It’s already difficult to imagine a situation where business makes a progress without data. It plays the main role in companies’ operation on the basis of which business team makes different decisions, develops strategies and forecasts etc. For every improving company it is too necessary to make appropriate relations with their data. And the most important step is data warehouse architecture.
What is data warehouse?
Data warehouse is a storage system for data collected from different sources within a company and used to run decision making process.
Currently there are 2 prominent architecture styles to build data warehouse: the Inmon architecture and the Kimball architecture. Ralph Kimball and Bill Inmon propose different concepts. The main difference is a technique of data structure modeling, loading and storage. This difference has influence on the initial delivery time of the data warehouse and the ability to accommodate ETL design changes. However, methods have general characteristics: both of them position the data warehouse as the central data repository for a company; cover all corporate reporting needs; use ETL to load data warehouse.
Let’s consider each method.
The Inmon approach
This method begins with the corporate data modelling. With the help of this main subject areas and entities (customers, product/service, vendors etc.) are identified. Consequently, on the basis of this a detailed logical model for each entity is created. Entity structure has a normalized form, data redundancy is avoided as much as possible. It is a key characteristic of this technique that allows to determinate business concept and avoid data update anomalies.
The data warehouse is the one source of the truthful information for enterprise. Such structure simplifies data loading. But it is difficult to use structure for querying because of many tables and joins.

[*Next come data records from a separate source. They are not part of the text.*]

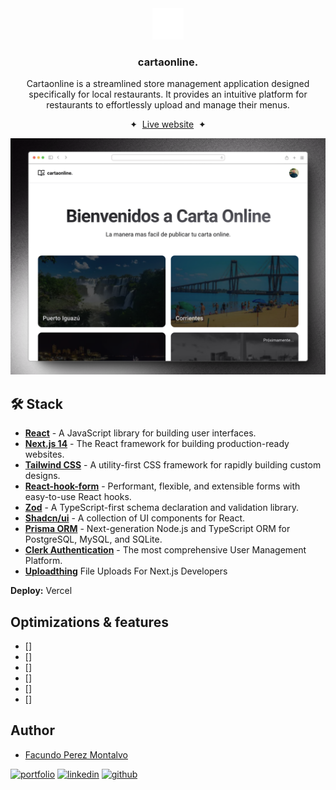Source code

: <div align="center">
    <img src="public/favicon.ico" height="50px" width="auto" /> 
<h3>
 cartaonline.
</h3>
<p>Cartaonline is a streamlined store management application designed specifically for local restaurants. It provides an intuitive platform for restaurants to effortlessly upload and manage their menus.</p>

<span>&nbsp;✦&nbsp;</span>
<a href="https://cartaonline.facupm.dev">Live website</a>
<span>&nbsp;✦&nbsp;</span>

![App Screenshot](./public/screenshot.png)

</div>

## 🛠️ Stack

- [**React**](https://reactjs.org/) - A JavaScript library for building user interfaces.
- [**Next.js 14**](https://nextjs.org/) - The React framework for building production-ready websites.
- [**Tailwind CSS**](https://tailwindcss.com/) - A utility-first CSS framework for rapidly building custom designs.
- [**React-hook-form**](https://react-hook-form.com/) - Performant, flexible, and extensible forms with easy-to-use React hooks.
- [**Zod**](https://github.com/colinhacks/zod) - A TypeScript-first schema declaration and validation library.
- [**Shadcn/ui**](https://ui.shadcn.com/) - A collection of UI components for React.
- [**Prisma ORM**](https://www.prisma.io/) - Next-generation Node.js and TypeScript ORM for PostgreSQL, MySQL, and SQLite.
- [**Clerk Authentication**](https://clerk.com/) - The most comprehensive User Management Platform.
- [**Uploadthing**](https://uploadthing.com/) File Uploads For Next.js Developers

**Deploy:** Vercel

## Optimizations & features

- []
- []
- []
- []
- []
- []

## Author

- [Facundo Perez Montalvo](https://facuperezm.vercel.app)

[![portfolio](https://img.shields.io/badge/my_portfolio-000?style=for-the-badge&logo=ko-fi&logoColor=white)](https://facuperezm.vercel.app/)
[![linkedin](https://img.shields.io/badge/linkedin-0A66C2?style=for-the-badge&logo=linkedin&logoColor=white)](https://www.linkedin.com/in/facuperezm/)
[![github](https://img.shields.io/badge/github-555?style=for-the-badge&logo=github&logoColor=white)](https://github.com/facuperezm)

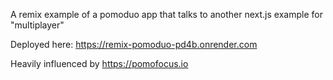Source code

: A remix example of a pomoduo app that talks to another next.js example for "multiplayer"

Deployed here: https://remix-pomoduo-pd4b.onrender.com

Heavily influenced by https://pomofocus.io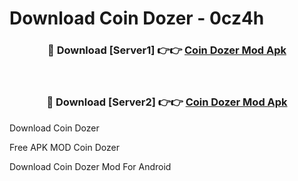 # Download Coin Dozer - 0cz4h



<div align="center">
<h3>🔴 Download [Server1] 👉👉 <a href="https://momento.my/?title=Coin_Dozer">Coin Dozer Mod Apk</a></h3><br>

<h3>🔴 Download [Server2] 👉👉 <a href="https://momento.my/?title=Coin_Dozer">Coin Dozer Mod Apk</a></h3>
</div>



Download Coin Dozer 

Free APK MOD Coin Dozer 

Download Coin Dozer Mod For Android
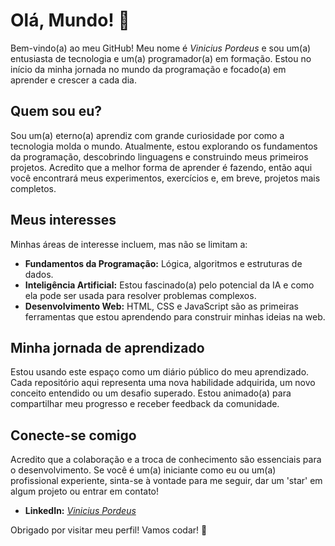 

# Olá, Mundo! 👋

Bem-vindo(a) ao meu GitHub! Meu nome é *Vinicius Pordeus* e sou um(a) entusiasta de tecnologia e um(a) programador(a) em formação. Estou no início da minha jornada no mundo da programação e focado(a) em aprender e crescer a cada dia.

## Quem sou eu?

Sou um(a) eterno(a) aprendiz com grande curiosidade por como a tecnologia molda o mundo. Atualmente, estou explorando os fundamentos da programação, descobrindo linguagens e construindo meus primeiros projetos. Acredito que a melhor forma de aprender é fazendo, então aqui você encontrará meus experimentos, exercícios e, em breve, projetos mais completos.

## Meus interesses

Minhas áreas de interesse incluem, mas não se limitam a:

* **Fundamentos da Programação:** Lógica, algoritmos e estruturas de dados.
* **Inteligência Artificial:** Estou fascinado(a) pelo potencial da IA e como ela pode ser usada para resolver problemas complexos.
* **Desenvolvimento Web:** HTML, CSS e JavaScript são as primeiras ferramentas que estou aprendendo para construir minhas ideias na web.

## Minha jornada de aprendizado

Estou usando este espaço como um diário público do meu aprendizado. Cada repositório aqui representa uma nova habilidade adquirida, um novo conceito entendido ou um desafio superado. Estou animado(a) para compartilhar meu progresso e receber feedback da comunidade.

## Conecte-se comigo

Acredito que a colaboração e a troca de conhecimento são essenciais para o desenvolvimento. Se você é um(a) iniciante como eu ou um(a) profissional experiente, sinta-se à vontade para me seguir, dar um 'star' em algum projeto ou entrar em contato!

* **LinkedIn:** *[Vinicius Pordeus](https://www.linkedin.com/in/vin%C3%ADcius-wesley-031106341/)*

Obrigado por visitar meu perfil! Vamos codar! 🚀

So, B. Inmon propose to build data marts for every specific department (Finance, Sales, Business Development etc.). All data is integrated, and data warehouse is the single source of data from different marts. Such concept guarantees data completeness and consistency across an organization.
Advantages:
- data warehouse is the single truthful information source for a company and data source for marts;
- data is integrated;
- data updating anomalies are avoided because of low redundancy that simplifies ETL process and minimizes malfunction probability;
- understandable business processes because of detailed entities description;
- flexibility – it is easy to update data warehouse in response to business needs or basic data changes;
- it is possible to create different reports according to requirements.
Disadvantages:
- model and realization increasing complexity over time because of tables and joins;
- needs highly qualified specialists in both data modeling and business. This task realization is enough difficult and expensive;
- longstanding setting stage and delivery (4 – 9 months);
- needs more ETL works;
- needs a numerous specialist team.
The Kimball approach
This approach begins with main business processes and questions identifying. The operating system is a key data source. For data delivery from different sources and loading it into a staging area is used ETL software. From here data is loaded into a dimensional model. The key approach difference is not normalized dimensional model. The star schema is the main concept of dimensional modeling where is centralized store. The fact table contains all data relevant to the subject area. The dimensional table describes stored data. User can make detailing without additional connections as dimensional tables are totally not normalized. R. Kimball proposes the conformed dimensions concept to achieve an integration in the dimensional model. Key characteristics (customer, product, service) are built once and used by all facts. This guarantees identical characteristic usage by all facts.
Advantages:
- quick setting;
- the star schema is understandable and easy-to-use for business users;
- small size of data warehouse environment that simplifies system management activities;
- high efficiency of the star schema;
- needs small specialist team for data warehouse effective work;
- works well for department-wise metrics and KPI tracking.
Disadvantages:
- there is no the single truthful information source as data is integrated partially;
- there is a probability of data anomalies over time;
- reduction in effectiveness could be instigated by bars adding in the facts table;
- there is no a possibility to satisfy all company requests as it is oriented on business processes.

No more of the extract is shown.